La réglementation énergétique des logements locatifs s’est considérablement durcie ces dernières années pour répondre aux enjeux climatiques. Depuis 2023, les propriétaires bailleurs doivent respecter des seuils de performance énergétique obligatoires avant de louer leur bien. Un diagnostic de performance énergétique (DPE) est requis, et les logements classés G sont interdits à la location depuis janvier 2023, suivis progressivement par les classes F et E. Ces obligations visent à éliminer les passoires thermiques du parc locatif français. Voici un tour d’horizon complet des contraintes légales qui encadrent désormais la mise en location.

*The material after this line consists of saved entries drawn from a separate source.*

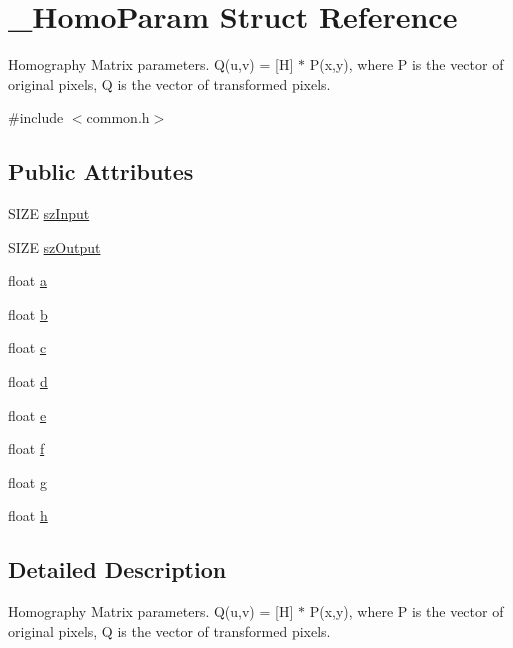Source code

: \hypertarget{struct___homo_param}{}\section{\+\_\+\+Homo\+Param Struct Reference}
\label{struct___homo_param}


Homography Matrix parameters. Q(u,v) = \mbox{[}H\mbox{]} $\ast$ P(x,y), where P is the vector of original pixels, Q is the vector of transformed pixels.  




{\ttfamily \#include $<$common.\+h$>$}

\subsection*{Public Attributes}
\begin{DoxyCompactItemize}
\item 
S\+I\+ZE \mbox{\hyperlink{struct___homo_param_ad4ae576eb7ce7447d24027227f39212e}{sz\+Input}}
\item 
S\+I\+ZE \mbox{\hyperlink{struct___homo_param_a2867aab6560d4a6ed0299cb425acdd75}{sz\+Output}}
\item 
float \mbox{\hyperlink{struct___homo_param_a115e689b4a04a4c084199abd52ada276}{a}}
\item 
float \mbox{\hyperlink{struct___homo_param_a6bf6d63208b553c9b23389b4757062ba}{b}}
\item 
float \mbox{\hyperlink{struct___homo_param_a14f426f73e6461dce1be2019115601c0}{c}}
\item 
float \mbox{\hyperlink{struct___homo_param_afb50d3702e446ae39dc7fe35011049f4}{d}}
\item 
float \mbox{\hyperlink{struct___homo_param_ab88060be804013eb2a53a79aa567acac}{e}}
\item 
float \mbox{\hyperlink{struct___homo_param_ab2ae30e36db1679302959fa47316837e}{f}}
\item 
float \mbox{\hyperlink{struct___homo_param_a7707b9cdca4b270d8dfbc0c183577e2a}{g}}
\item 
float \mbox{\hyperlink{struct___homo_param_ae9b878884bff7393ef6b9653610c35c6}{h}}
\end{DoxyCompactItemize}


\subsection{Detailed Description}
Homography Matrix parameters. Q(u,v) = \mbox{[}H\mbox{]} $\ast$ P(x,y), where P is the vector of original pixels, Q is the vector of transformed pixels.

Le diagnostic de performance énergétique : un préalable incontournable
Le DPE constitue la pierre angulaire des obligations énergétiques des propriétaires bailleurs. Ce document, qui doit être réalisé par un diagnostiqueur certifié, évalue la consommation énergétique du logement et son impact environnemental. Il classe le bien sur une échelle de A (très performant) à G (très énergivore).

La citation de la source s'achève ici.